* Extracted records *
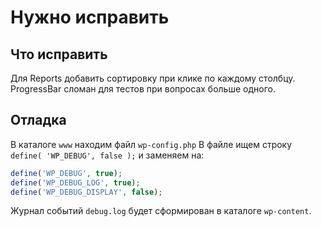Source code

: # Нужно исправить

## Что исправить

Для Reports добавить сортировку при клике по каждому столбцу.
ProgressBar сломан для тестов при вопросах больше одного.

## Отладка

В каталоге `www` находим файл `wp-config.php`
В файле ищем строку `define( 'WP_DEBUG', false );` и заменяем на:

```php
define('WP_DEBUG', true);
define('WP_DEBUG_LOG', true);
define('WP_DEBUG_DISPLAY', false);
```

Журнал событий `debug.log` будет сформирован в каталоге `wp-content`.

* Problem description *
Your task is to set down each line above verbatim while excluding the pictures.

* Your solution *
Source code

: # Нужно исправить

## Что исправить

Для Reports добавить сортировку при клике по каждому столбцу.
ProgressBar сломан для тестов при вопросах больше одного.

## Отладка

В каталоге `www` находим файл `wp-config.php`
В файле ищем строку `define( 'WP_DEBUG', false );` и заменяем на:

```php
define('WP_DEBUG', true);
define('WP_DEBUG_LOG', true);
define('WP_DEBUG_DISPLAY', false);
```

Журнал событий `debug.log` будет сформирован в каталоге `wp-content`.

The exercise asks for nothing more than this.